Thus, the pre-generated 3D model may begin as an undifferentiated humanoid solid model, with a number of polygons reduced from that of the final model. This model may be initially positioned by the user over the location of a static (non-moving) human subject in the field of view of the camera. When model acquisition is triggered, the pre-generated 3D model automatically resizes and snaps into position over the human subject, and tracks with the movement of the static human subject as the camera is moved, e.g., based on pose information derived from sensors 108.
During the model acquisition, the pre-generated model is internally maintained as a “Control Mesh” that is iteratively modified as vertex updates are calculated. New vertices are added to the model so that the simplicity and coherence of the model is maintained, while progressively deforming the model surfaces to more closely match the appearance of the human subject. Existing vertices are repositioned when statistical calculations determine that the likelihood of the accuracy of the new position exceeds that of the old position.
FIG. 4 illustrates a process of generating a 3D reconstruction (210). As illustrated, generate vision based point correlation of pixels between video frames (222). Sensor based point correlations are calculated using motion sensor information to generate a physical motion model (224). A Bayesian derived filter is used to estimate the true point correspondence from the fusion of the vision and sensor based point correspondences (226). The disparity between points in successive frames is used to calculate the updated 3D position of each point, e.g., by triangulation (228). The updated 3D position of each point is integrated with the 3D model to update the position of the vertices in the 3D model (230).

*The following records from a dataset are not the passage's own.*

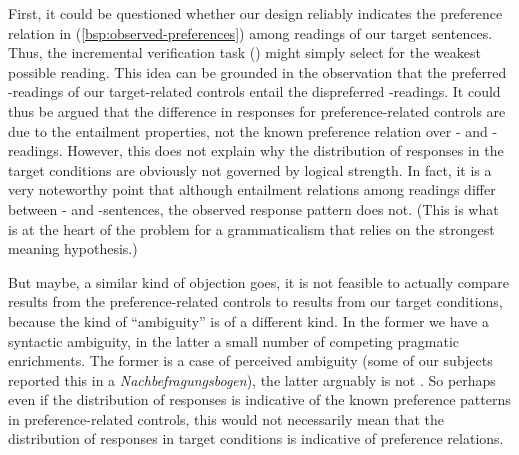 \documentclass[fleqn,reqno,10pt,draft]{article}
\newcommand{\as}{\acro{as}}
\renewcommand{\es}{\acro{es}}
\newcommand{\lc}{\acro{lc}}
\newcommand{\ec}{\acro{ec}}
\newcommand{\ivt}{\acro{ivt}}
\begin{document}
First, it could be questioned whether our design reliably 
indicates the preference relation in (\ref{bsp:observed-preferences}) 
among readings of our target sentences. Thus, the incremental verification task
(\ivt) might simply select for the weakest possible reading. This idea
can be grounded in the observation that the preferred \lc-readings
of our target-related controls entail the dispreferred
\ec-readings. It could thus be argued that the difference in responses
for preference-related controls are due to the entailment properties,
not the known preference relation over \lc- and \ec-readings. However, this
does not explain why the distribution of responses in the target
conditions are obviously not governed by logical strength. In fact, it
is a very noteworthy point that although entailment relations among
readings differ between \as- and \es-sentences, the observed response
pattern does not. (This is what is at the heart of the problem for a
grammaticalism that relies on the strongest meaning hypothesis.)

But maybe, a similar kind of objection goes, it is not feasible to
actually compare results from the preference-related controls to
results from our target conditions, because the kind of ``ambiguity''
is of a different kind. In the former we have a syntactic
ambiguity, in the latter a small number of competing pragmatic
enrichments. The former is a case of perceived ambiguity (some of our
subjects reported this in a \emph{Nachbefragungsbogen}), 
the latter arguably is
not \citep[c.f.][]{GeurtsPouscoulous2009:Embedded-Implic}. So perhaps
even if the distribution of responses is indicative of the known
preference patterns in preference-related controls, this would not
necessarily mean that the distribution of responses in target
conditions is indicative of preference relations.
\end{document}
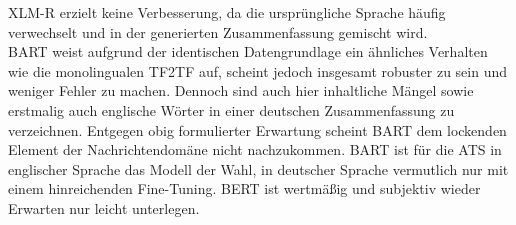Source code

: \noindent
\ac{XLM-R} erzielt keine Verbesserung, da die ursprüngliche Sprache häufig verwechselt und in der generierten Zusammenfassung gemischt wird.\\

\noindent
\ac{BART} weist aufgrund der identischen Datengrundlage ein ähnliches Verhalten wie die monolingualen \ac{TF2TF} auf, scheint jedoch insgesamt robuster zu sein und weniger Fehler zu machen. Dennoch sind auch hier inhaltliche Mängel sowie erstmalig auch englische Wörter in einer deutschen Zusammenfassung zu verzeichnen. Entgegen obig formulierter Erwartung scheint \ac{BART} dem lockenden Element der Nachrichtendomäne nicht nachzukommen. \ac{BART} ist für die \ac{ATS} in englischer Sprache das Modell der Wahl, in deutscher Sprache vermutlich nur mit einem hinreichenden Fine-Tuning. \ac{BERT} ist wertmäßig und subjektiv wieder Erwarten nur leicht unterlegen.


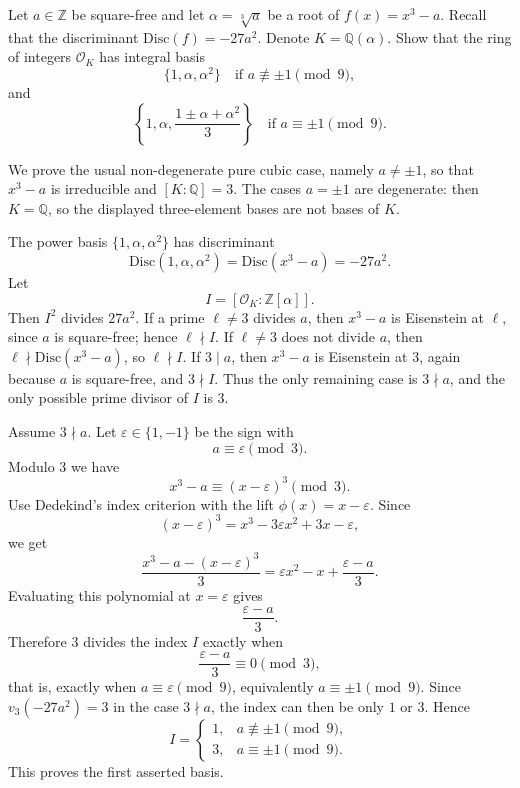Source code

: \begin{exercise}
\label{algebra:2026:4}
Let $a\in \mathbb{Z}$ be square-free and let $\alpha=\sqrt[3]{a}$ be a root of $f(x)=x^3-a$. Recall that the discriminant $\mathrm{Disc}(f)=-27a^2$. Denote $K=\mathbb{Q}(\alpha)$. Show that the ring of integers $\mathcal{O}_K$ has integral basis
\[
\{1,\alpha,\alpha^2\}
\quad\text{if }a\not\equiv \pm 1\pmod 9,
\]
and
\[
\left\{1,\alpha,\frac{1\pm \alpha+\alpha^2}{3}\right\}
\quad\text{if }a\equiv \pm 1\pmod 9.
\]
\end{exercise}

\begin{solution}
We prove the usual non-degenerate pure cubic case, namely $a\ne \pm 1$, so that $x^3-a$ is irreducible and $[K:\mathbb{Q}]=3$. The cases $a=\pm 1$ are degenerate: then $K=\mathbb{Q}$, so the displayed three-element bases are not bases of $K$.

The power basis $\{1,\alpha,\alpha^2\}$ has discriminant
\[
\mathrm{Disc}(1,\alpha,\alpha^2)=\mathrm{Disc}(x^3-a)=-27a^2.
\]
Let
\[
I=[\mathcal{O}_K:\mathbb{Z}[\alpha]].
\]
Then $I^2$ divides $27a^2$. If a prime $\ell\neq 3$ divides $a$, then $x^3-a$ is Eisenstein at $\ell$, since $a$ is square-free; hence $\ell\nmid I$. If $\ell\neq 3$ does not divide $a$, then $\ell\nmid \mathrm{Disc}(x^3-a)$, so $\ell\nmid I$. If $3\mid a$, then $x^3-a$ is Eisenstein at $3$, again because $a$ is square-free, and $3\nmid I$. Thus the only remaining case is $3\nmid a$, and the only possible prime divisor of $I$ is $3$.

Assume $3\nmid a$. Let $\varepsilon\in\{1,-1\}$ be the sign with
\[
a\equiv \varepsilon\pmod 3.
\]
Modulo $3$ we have
\[
x^3-a\equiv (x-\varepsilon)^3\pmod 3.
\]
Use Dedekind's index criterion with the lift $\phi(x)=x-\varepsilon$. Since
\[
(x-\varepsilon)^3=x^3-3\varepsilon x^2+3x-\varepsilon,
\]
we get
\[
\frac{x^3-a-(x-\varepsilon)^3}{3}
=
\varepsilon x^2-x+\frac{\varepsilon-a}{3}.
\]
Evaluating this polynomial at $x=\varepsilon$ gives
\[
\frac{\varepsilon-a}{3}.
\]
Therefore $3$ divides the index $I$ exactly when
\[
\frac{\varepsilon-a}{3}\equiv 0\pmod 3,
\]
that is, exactly when $a\equiv \varepsilon\pmod 9$, equivalently $a\equiv \pm 1\pmod 9$. Since $v_3(-27a^2)=3$ in the case $3\nmid a$, the index can then be only $1$ or $3$. Hence
\[
I=
\begin{cases}
1, & a\not\equiv \pm 1\pmod 9,\\
3, & a\equiv \pm 1\pmod 9.
\end{cases}
\]
This proves the first asserted basis.


\end{solution}
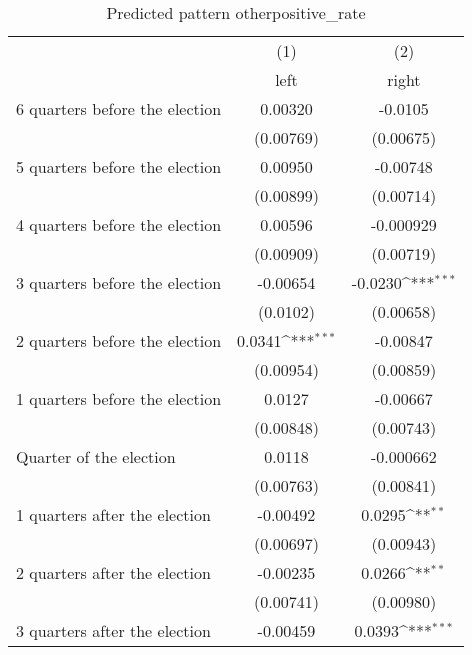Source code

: \begin{table}[htbp]\centering
\def\sym#1{\ifmmode^{#1}\else\(^{#1}\)\fi}
\caption{Predicted pattern otherpositive\_rate}
\begin{tabular}{l*{2}{c}}
\hline\hline
                    &\multicolumn{1}{c}{(1)}&\multicolumn{1}{c}{(2)}\\
                    &\multicolumn{1}{c}{left}&\multicolumn{1}{c}{right}\\
\hline
 6 quarters before the election&     0.00320         &     -0.0105         \\
                    &   (0.00769)         &   (0.00675)         \\
[1em]
 5 quarters before the election&     0.00950         &    -0.00748         \\
                    &   (0.00899)         &   (0.00714)         \\
[1em]
 4 quarters before the election&     0.00596         &   -0.000929         \\
                    &   (0.00909)         &   (0.00719)         \\
[1em]
 3 quarters before the election&    -0.00654         &     -0.0230\sym{***}\\
                    &    (0.0102)         &   (0.00658)         \\
[1em]
 2 quarters before the election&      0.0341\sym{***}&    -0.00847         \\
                    &   (0.00954)         &   (0.00859)         \\
[1em]
 1 quarters before the election&      0.0127         &    -0.00667         \\
                    &   (0.00848)         &   (0.00743)         \\
[1em]
Quarter of the election&      0.0118         &   -0.000662         \\
                    &   (0.00763)         &   (0.00841)         \\
[1em]
 1 quarters after the election&    -0.00492         &      0.0295\sym{**} \\
                    &   (0.00697)         &   (0.00943)         \\
[1em]
 2 quarters after the election&    -0.00235         &      0.0266\sym{**} \\
                    &   (0.00741)         &   (0.00980)         \\
[1em]
 3 quarters after the election&    -0.00459         &      0.0393\sym{***}\\

\end{tabular}
\end{table}
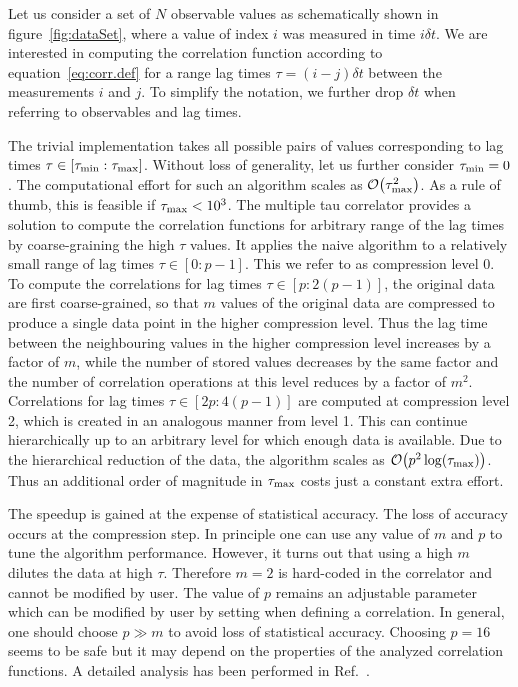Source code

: Let us consider a set of $N$ observable values as schematically shown
in figure~\ref{fig:dataSet}, where a value of index $i$ was measured
in time $i\delta t$. We are interested in computing the correlation 
function according to equation~\eqref{eq:corr.def} for a range lag times
$\tau = (i-j)\delta t$ between the measurements $i$ and $j$.
To simplify the notation, we further drop $\delta t$
when referring to observables and lag times. 

The trivial implementation takes all possible pairs of values
corresponding to lag times $\tau \in [\tau_{\mathrm{min}}:\tau_{\mathrm{max}}]$. 
Without loss of generality, let us further consider $\tau_{\mathrm{min}}=0$.
The computational effort for such an algorithm scales
as ${\cal O} \bigl(\tau_{\mathrm{max}}^2\bigr)$.
As a rule of thumb, this is feasible if $\tau_{\mathrm{max}} < 10^3$.
The multiple tau correlator provides a solution to compute the
correlation functions for arbitrary range of the lag times by
coarse-graining the high $\tau$ values. It applies the naive algorithm
to a relatively small range of lag times $\tau \in [0:p-1]$. This we refer
to as compression level 0. To compute the correlations for lag times
$\tau \in [p:2(p-1)]$, the original data are first coarse-grained, so
that $m$ values of the original data are compressed to produce a single
data point in the higher compression level. Thus the lag time between
the neighbouring values in the higher compression level increases
by a factor of $m$, while the number of stored values decreases by
the same factor and the number of correlation operations at this level
reduces by a factor of $m^2$. Correlations for lag times 
$\tau \in [2p:4(p-1)]$ are computed at compression level 2, which is created
in an analogous manner from level 1. This can continue hierarchically
up to an arbitrary level for which enough data is available. Due to the
hierarchical reduction of the data, the algorithm scales as 
${\cal O} \bigl( p^2 \log(\tau_{\mathrm{max}}) \bigr)$. Thus an additional order
of magnitude in $\tau_{\mathrm{max}}$ costs just a constant extra effort.

The speedup is gained at the expense of statistical accuracy.
The loss of accuracy occurs at the compression step.
In principle one can use any value of $m$ and $p$ to tune the algorithm
performance. However, it turns out that using a high $m$ dilutes the
data at high $\tau$. Therefore $m=2$ is hard-coded in the \es correlator
and cannot be modified by user. The value of $p$ remains an adjustable
parameter which can be modified by user by setting 
when defining a correlation. In general, one should choose $p \gg m$
to avoid loss of statistical accuracy. Choosing $p=16$ seems to be
safe but it may depend on the properties of the analyzed
correlation functions. A detailed analysis has been performed
in Ref.~\cite{ramirez10a}.

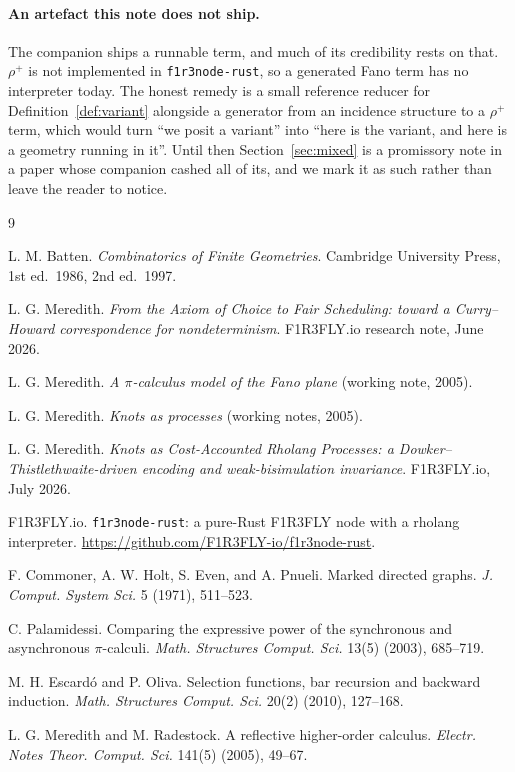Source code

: \documentclass[11pt]{article}
\theoremstyle{plain}
\theoremstyle{definition}
\theoremstyle{remark}
\begin{document}
\paragraph{An artefact this note does not ship.} The companion \cite{KnotsNote} ships a
runnable term, and much of its credibility rests on that. $\rho^{+}$ is not implemented in
\texttt{f1r3node-rust}, so a generated Fano term has no interpreter today. The honest
remedy is a small reference reducer for Definition~\ref{def:variant} alongside a generator
from an incidence structure to a $\rho^{+}$ term, which would turn ``we posit a variant''
into ``here is the variant, and here is a geometry running in it''. Until then
Section~\ref{sec:mixed} is a promissory note in a paper whose companion cashed all of its,
and we mark it as such rather than leave the reader to notice.

\begin{thebibliography}{9}

 L. M. Batten. \emph{Combinatorics of Finite Geometries}. Cambridge
University Press, 1st ed.\ 1986, 2nd ed.\ 1997.

 L. G. Meredith. \emph{From the Axiom of Choice to Fair Scheduling: toward
a Curry--Howard correspondence for nondeterminism}. F1R3FLY.io research note, June 2026.

 L. G. Meredith. \emph{A $\pi$-calculus model of the Fano plane} (working
note, 2005).

 L. G. Meredith. \emph{Knots as processes} (working notes, 2005).

 L. G. Meredith. \emph{Knots as Cost-Accounted Rholang Processes: a
Dowker--Thistlethwaite-driven encoding and weak-bisimulation invariance}. F1R3FLY.io,
July 2026.

 F1R3FLY.io. \texttt{f1r3node-rust}: a pure-Rust F1R3FLY node with a rholang
interpreter. \url{https://github.com/F1R3FLY-io/f1r3node-rust}.

 F. Commoner, A. W. Holt, S. Even, and A. Pnueli. Marked directed graphs.
\emph{J. Comput. System Sci.} 5 (1971), 511--523.

 C. Palamidessi. Comparing the expressive power of the synchronous and
asynchronous $\pi$-calculi. \emph{Math. Structures Comput. Sci.} 13(5) (2003), 685--719.

 M. H. Escard\'o and P. Oliva. Selection functions, bar recursion and backward
induction. \emph{Math. Structures Comput. Sci.} 20(2) (2010), 127--168.

 L. G. Meredith and M. Radestock. A reflective higher-order calculus.
\emph{Electr. Notes Theor. Comput. Sci.} 141(5) (2005), 49--67.

\end{thebibliography}
\end{document}
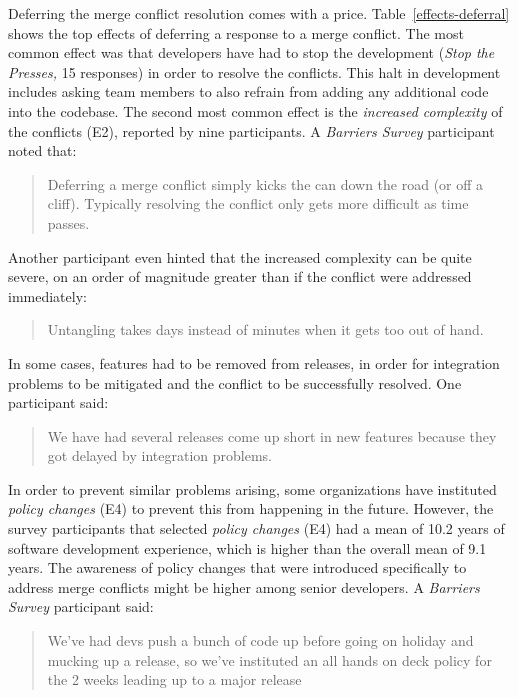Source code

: Deferring the merge conflict resolution comes with a price.
Table~\ref{effects-deferral} shows the top effects of deferring a response to a merge conflict.
The most common effect was that developers have had to stop the development (\emph{Stop the Presses,} 15 responses) in order to resolve the conflicts.
This halt in development includes asking team members to also refrain from adding any additional code into the codebase.
The second most common effect is the \textit{increased complexity} of the conflicts (E2), reported by nine participants.
A \textit{Barriers Survey} participant noted that:
\begin{quotation}
	Deferring a merge conflict simply kicks the can down the road (or off a cliff). Typically resolving the conflict only gets more difficult as time passes.
\end{quotation}
Another participant even hinted that the increased complexity can be quite severe, on an order of magnitude greater than if the conflict were addressed immediately:
\begin{quotation}
	Untangling takes days instead of minutes when it gets too out of hand.
\end{quotation}
In some cases, features had to be removed from releases, in order for integration problems to be mitigated and the conflict to be successfully resolved. One participant said:
\begin{quotation}
	We have had several releases come up short in new features because they got delayed by integration problems.
\end{quotation}
In order to prevent similar problems arising, some organizations have instituted \textit{policy changes} (E4) to prevent this from happening in the future.
However, the survey participants that selected \textit{policy changes} (E4) had a mean of 10.2 years of software development experience, which is higher than the overall mean of 9.1 years.
The awareness of policy changes that were introduced specifically to address merge conflicts might be higher among senior developers.
A \textit{Barriers Survey} participant said:
\begin{quotation}
	We've had devs push a bunch of code up before going on holiday and mucking up a release, so we've instituted an all hands on deck policy for the 2 weeks leading up to a major release
\end{quotation}

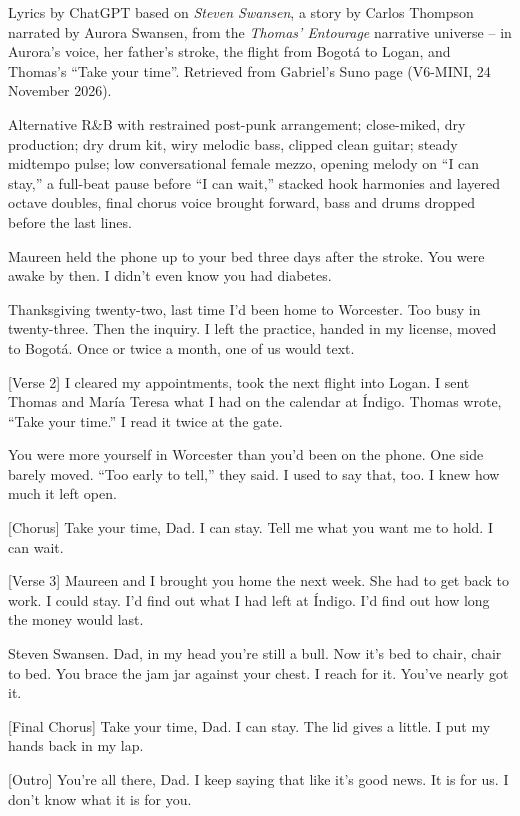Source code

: 
\begin{notes}
Lyrics by ChatGPT based on \emph{Steven Swansen}, a story by Carlos Thompson narrated by Aurora Swansen, from the \emph{Thomas' Entourage} narrative universe -- in Aurora's voice, her father's stroke, the flight from Bogotá to Logan, and Thomas's ``Take your time''. Retrieved from Gabriel's Suno page (V6-MINI, 24 November 2026).
\end{notes}
\begin{style}
Alternative R\&B with restrained post-punk arrangement; close-miked, dry production; dry drum kit, wiry melodic bass, clipped clean guitar; steady midtempo pulse; low conversational female mezzo, opening melody on “I can stay,” a full-beat pause before “I can wait,” stacked hook harmonies and layered octave doubles, final chorus voice brought forward, bass and drums dropped before the last lines.
\end{style}
\begin{lyrics}
[Verse 1]
Maureen held the phone up to your bed
three days after the stroke.
You were awake by then.
I didn’t even know you had diabetes.

Thanksgiving twenty-two,
last time I’d been home to Worcester.
Too busy in twenty-three.
Then the inquiry.
I left the practice, handed in my license,
moved to Bogotá.
Once or twice a month,
one of us would text.

[Verse 2]
I cleared my appointments,
took the next flight into Logan.
I sent Thomas and María Teresa
what I had on the calendar at Índigo.
Thomas wrote, “Take your time.”
I read it twice at the gate.

You were more yourself in Worcester
than you’d been on the phone.
One side barely moved.
“Too early to tell,” they said.
I used to say that, too.
I knew how much it left open.

[Chorus]
Take your time, Dad.
I can stay.
Tell me what you want me to hold.
I can wait.

[Verse 3]
Maureen and I brought you home the next week.
She had to get back to work.
I could stay.
I’d find out what I had left at Índigo.
I’d find out how long the money would last.

Steven Swansen.
Dad, in my head you’re still a bull.
Now it’s bed to chair,
chair to bed.
You brace the jam jar against your chest.
I reach for it.
You’ve nearly got it.

[Final Chorus]
Take your time, Dad.
I can stay.
The lid gives a little.
I put my hands back in my lap.

[Outro]
You’re all there, Dad.
I keep saying that like it’s good news.
It is for us.
I don’t know what it is for you.
\end{lyrics}

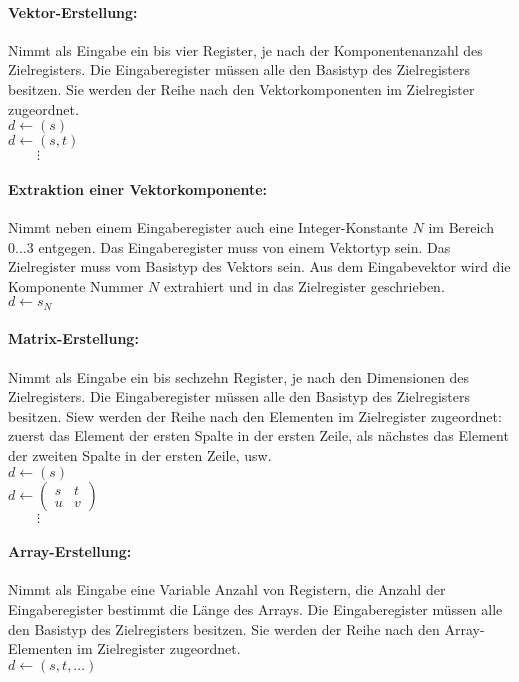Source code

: \documentclass[twoside,a4paper,fleqn,12pt]{article}
\begin{document}
\paragraph{Vektor-Erstellung:} Nimmt als Eingabe ein bis vier Register, je nach der Komponentenanzahl des Zielregisters. Die Eingaberegister müssen alle
den Basistyp des Zielregisters besitzen. Sie werden der Reihe nach den Vektorkomponenten im Zielregister zugeordnet.
\\\hspace*{1cm}$d \gets (s)$
\\\hspace*{1cm}$d \gets (s, t)$
\\\hspace*{1cm}$\phantom{d \gets}\vdots$

\paragraph{Extraktion einer Vektorkomponente:} Nimmt neben einem Eingaberegister auch eine Integer-Konstante $N$ im Bereich $0 \dots 3$ entgegen.
Das Eingaberegister muss von einem Vektortyp sein. Das Zielregister muss vom Basistyp des Vektors sein.
Aus dem Eingabevektor wird die Komponente Nummer $N$ extrahiert und in das Zielregister geschrieben.
\\\hspace*{1cm}$d \gets s_N$

\paragraph{Matrix-Erstellung:} Nimmt als Eingabe ein bis sechzehn Register, je nach den Dimensionen des Zielregisters. Die Eingaberegister müssen alle
den Basistyp des Zielregisters besitzen. Siew werden der Reihe nach den Elementen im Zielregister zugeordnet: zuerst das Element der ersten Spalte in der ersten Zeile,
als nächstes das Element der zweiten Spalte in der ersten Zeile, usw.
\\\hspace*{1cm}$d \gets \left(s\right)$
\\\hspace*{1cm}$d \gets \left(\begin{array}{cc}s&t\\u&v\end{array}\right)$
\\\hspace*{1cm}$\phantom{d \gets}\vdots$

\paragraph{Array-Erstellung:} Nimmt als Eingabe eine Variable Anzahl von Registern, die Anzahl der Eingaberegister bestimmt die Länge des Arrays.
Die Eingaberegister müssen alle den Basistyp des Zielregisters besitzen. Sie werden der Reihe nach den Array-Elementen im Zielregister zugeordnet.
\\\hspace*{1cm}$d \gets (s, t, \dots)$
\end{document}
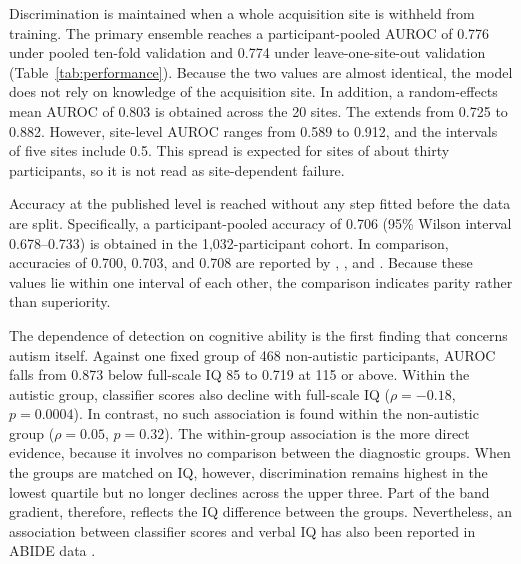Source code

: Discrimination is maintained when a whole acquisition site is withheld from training. The
primary ensemble reaches a participant-pooled AUROC of 0.776 under pooled ten-fold validation
and 0.774 under leave-one-site-out validation (Table~\ref{tab:performance}). Because the
two values are almost identical, the model does not rely on knowledge of the acquisition
site. In addition, a random-effects mean AUROC of 0.803 is obtained across the 20 sites. The
 extends from 0.725 to 0.882.  However, site-level AUROC ranges from 0.589 to 0.912, and the intervals of five sites
include 0.5. This spread is expected for sites of about thirty participants, so it is not
read as site-dependent failure.

Accuracy at the published level is reached without any step fitted before the data are
split. Specifically, a participant-pooled accuracy of 0.706 (95\% Wilson interval
0.678--0.733) is obtained in the 1,032-participant cohort. In comparison, accuracies of
0.700, 0.703, and 0.708 are reported by \citet{Heinsfeldetal2018}, \citet{Eslamietal2019},
and \citet{AlmuqhimSaeed2021}. Because these values lie within one interval of each other,
the comparison indicates parity rather than superiority.

The dependence of detection on cognitive ability is the first finding that concerns autism
itself. Against one fixed group of 468 non-autistic participants, AUROC falls from 0.873
below full-scale IQ 85 to 0.719 at 115 or above. Within the autistic group, classifier scores
also decline with full-scale IQ ($\rho=-0.18$, $p=0.0004$). In contrast, no such association
is found within the non-autistic group ($\rho=0.05$, $p=0.32$). The within-group association
is the more direct evidence, because it involves no comparison between the diagnostic
groups. When the groups are matched on IQ, however, discrimination remains highest in the
lowest quartile but no longer declines across the upper three. Part of the band gradient,
therefore, reflects the IQ difference between the groups. Nevertheless, an association
between classifier scores and verbal IQ has also been reported in ABIDE data
\citep{Nielsenetal2013}.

Thus, using the physical motion model generated in block 224, the pre-generated model tracks with the position of the human subject in the camera's field of view. As the Control Mesh is modified to more accurately represent the appearance of the human subject, the pre-generated model is also updated. This allows the pre-generated model to assume the form of the human subject in real-time while the camera is moved. The Control Mesh may be comprised of a series of interconnected polygons. Each vertex in the polygon is mapped to a 3D location on the surface of the human subject relative to the camera. Every n frames, the 3D position of each vertex is updated as indicated by the camera's motion sensors and point correspondence calculations between video frames. The repositioned vertexes are then re-rendered to form a Control Mesh in a new position matching that of the human subject. Thus, the Control Mesh is re-rendered and displayed in real-time to appear to rotate and translate with the position of the human subject in the field of view of the display.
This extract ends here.